(Stored entries)
**********

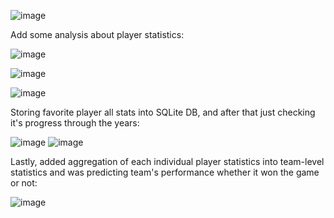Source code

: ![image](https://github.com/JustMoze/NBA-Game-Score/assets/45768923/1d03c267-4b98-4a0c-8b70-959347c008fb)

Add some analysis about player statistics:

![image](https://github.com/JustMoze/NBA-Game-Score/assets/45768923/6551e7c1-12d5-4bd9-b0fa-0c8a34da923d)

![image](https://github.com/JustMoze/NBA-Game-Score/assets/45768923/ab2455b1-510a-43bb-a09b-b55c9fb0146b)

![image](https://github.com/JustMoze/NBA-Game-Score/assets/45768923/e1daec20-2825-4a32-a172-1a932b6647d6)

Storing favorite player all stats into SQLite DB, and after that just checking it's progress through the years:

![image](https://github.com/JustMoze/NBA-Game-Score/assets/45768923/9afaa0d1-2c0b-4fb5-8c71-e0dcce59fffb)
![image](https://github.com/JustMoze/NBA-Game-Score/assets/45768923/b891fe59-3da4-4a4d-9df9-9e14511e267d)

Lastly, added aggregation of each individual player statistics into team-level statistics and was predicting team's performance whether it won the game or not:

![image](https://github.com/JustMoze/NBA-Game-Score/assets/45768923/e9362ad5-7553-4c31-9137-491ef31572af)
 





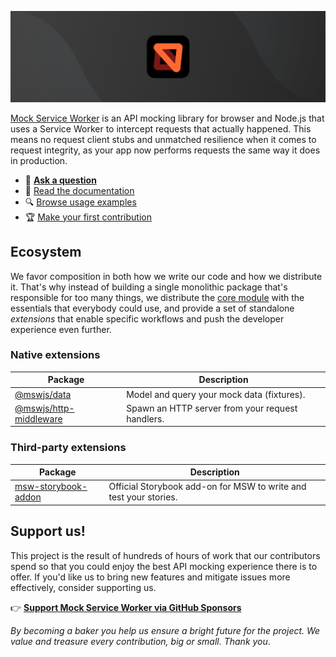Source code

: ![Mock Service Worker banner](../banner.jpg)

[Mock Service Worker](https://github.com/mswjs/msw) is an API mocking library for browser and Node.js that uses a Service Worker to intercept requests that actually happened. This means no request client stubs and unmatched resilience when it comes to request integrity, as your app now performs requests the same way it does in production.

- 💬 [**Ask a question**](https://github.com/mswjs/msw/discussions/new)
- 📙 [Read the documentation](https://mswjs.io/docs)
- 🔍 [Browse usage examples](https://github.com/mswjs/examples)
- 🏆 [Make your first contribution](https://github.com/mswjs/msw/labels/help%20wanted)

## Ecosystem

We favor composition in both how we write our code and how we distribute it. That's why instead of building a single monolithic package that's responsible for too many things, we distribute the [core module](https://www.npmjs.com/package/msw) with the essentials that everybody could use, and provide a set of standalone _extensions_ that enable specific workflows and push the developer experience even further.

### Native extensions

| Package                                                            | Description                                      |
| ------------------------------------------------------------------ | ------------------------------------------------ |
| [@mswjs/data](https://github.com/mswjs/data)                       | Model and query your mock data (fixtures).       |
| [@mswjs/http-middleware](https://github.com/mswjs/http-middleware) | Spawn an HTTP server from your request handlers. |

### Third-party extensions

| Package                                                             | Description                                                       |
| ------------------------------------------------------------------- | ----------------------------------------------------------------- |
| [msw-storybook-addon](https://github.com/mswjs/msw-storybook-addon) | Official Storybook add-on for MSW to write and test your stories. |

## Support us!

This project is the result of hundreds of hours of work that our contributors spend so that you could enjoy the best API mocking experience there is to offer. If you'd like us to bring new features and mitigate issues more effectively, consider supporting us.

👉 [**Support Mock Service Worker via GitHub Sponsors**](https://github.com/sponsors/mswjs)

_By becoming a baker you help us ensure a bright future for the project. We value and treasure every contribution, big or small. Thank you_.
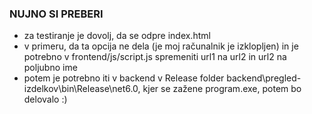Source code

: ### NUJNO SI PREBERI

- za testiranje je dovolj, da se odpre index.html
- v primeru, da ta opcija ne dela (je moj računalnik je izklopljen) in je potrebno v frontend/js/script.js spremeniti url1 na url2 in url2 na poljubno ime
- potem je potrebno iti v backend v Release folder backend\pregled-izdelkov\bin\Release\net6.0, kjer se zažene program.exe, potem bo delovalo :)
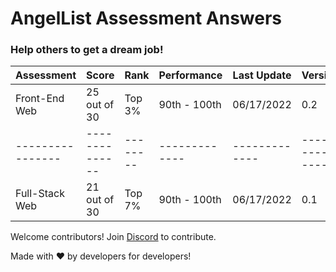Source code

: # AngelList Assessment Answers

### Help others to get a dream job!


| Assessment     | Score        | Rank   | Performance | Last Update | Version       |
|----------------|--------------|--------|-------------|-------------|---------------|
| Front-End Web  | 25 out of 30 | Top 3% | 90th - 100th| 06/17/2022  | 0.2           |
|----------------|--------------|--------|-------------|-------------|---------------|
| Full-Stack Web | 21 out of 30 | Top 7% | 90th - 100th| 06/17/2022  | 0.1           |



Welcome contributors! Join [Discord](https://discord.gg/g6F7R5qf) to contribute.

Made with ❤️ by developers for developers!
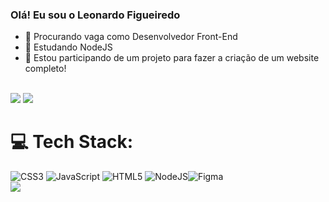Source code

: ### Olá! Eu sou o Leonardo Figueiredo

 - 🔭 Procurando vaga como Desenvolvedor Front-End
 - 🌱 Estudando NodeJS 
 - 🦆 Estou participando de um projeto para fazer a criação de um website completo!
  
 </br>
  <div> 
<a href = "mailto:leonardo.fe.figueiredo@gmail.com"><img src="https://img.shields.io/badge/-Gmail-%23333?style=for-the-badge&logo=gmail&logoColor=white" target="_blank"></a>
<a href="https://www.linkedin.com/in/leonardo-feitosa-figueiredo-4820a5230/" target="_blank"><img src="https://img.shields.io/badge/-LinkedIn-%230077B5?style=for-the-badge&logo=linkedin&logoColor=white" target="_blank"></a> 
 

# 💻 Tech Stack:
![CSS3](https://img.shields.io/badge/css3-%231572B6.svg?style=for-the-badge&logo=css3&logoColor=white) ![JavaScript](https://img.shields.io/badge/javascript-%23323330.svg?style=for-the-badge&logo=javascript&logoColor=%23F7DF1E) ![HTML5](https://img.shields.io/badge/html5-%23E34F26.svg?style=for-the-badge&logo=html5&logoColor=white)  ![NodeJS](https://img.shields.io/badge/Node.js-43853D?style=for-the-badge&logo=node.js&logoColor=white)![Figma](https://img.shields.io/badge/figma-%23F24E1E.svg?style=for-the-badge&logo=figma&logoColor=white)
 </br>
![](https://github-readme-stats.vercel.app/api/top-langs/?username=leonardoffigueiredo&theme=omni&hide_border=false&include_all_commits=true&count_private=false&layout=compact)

**********

Task directions | Please print the lines above word for word, starting at the one with "Storing favorite player" and ending at the one with "[Mock Service Worker](https://github.com/mswjs/msw)", both included, and without any picture.

Exercise result |
Storing favorite player all stats into SQLite DB, and after that just checking it's progress through the years:

![image](https://github.com/JustMoze/NBA-Game-Score/assets/45768923/9afaa0d1-2c0b-4fb5-8c71-e0dcce59fffb)
![image](https://github.com/JustMoze/NBA-Game-Score/assets/45768923/b891fe59-3da4-4a4d-9df9-9e14511e267d)

Lastly, added aggregation of each individual player statistics into team-level statistics and was predicting team's performance whether it won the game or not:

![image](https://github.com/JustMoze/NBA-Game-Score/assets/45768923/e9362ad5-7553-4c31-9137-491ef31572af)
 





Source code

: ![Mock Service Worker banner](../banner.jpg)

[Mock Service Worker](https://github.com/mswjs/msw) is an API mocking library for browser and Node.js that uses a Service Worker to intercept requests that actually happened. This means no request client stubs and unmatched resilience when it comes to request integrity, as your app now performs requests the same way it does in production.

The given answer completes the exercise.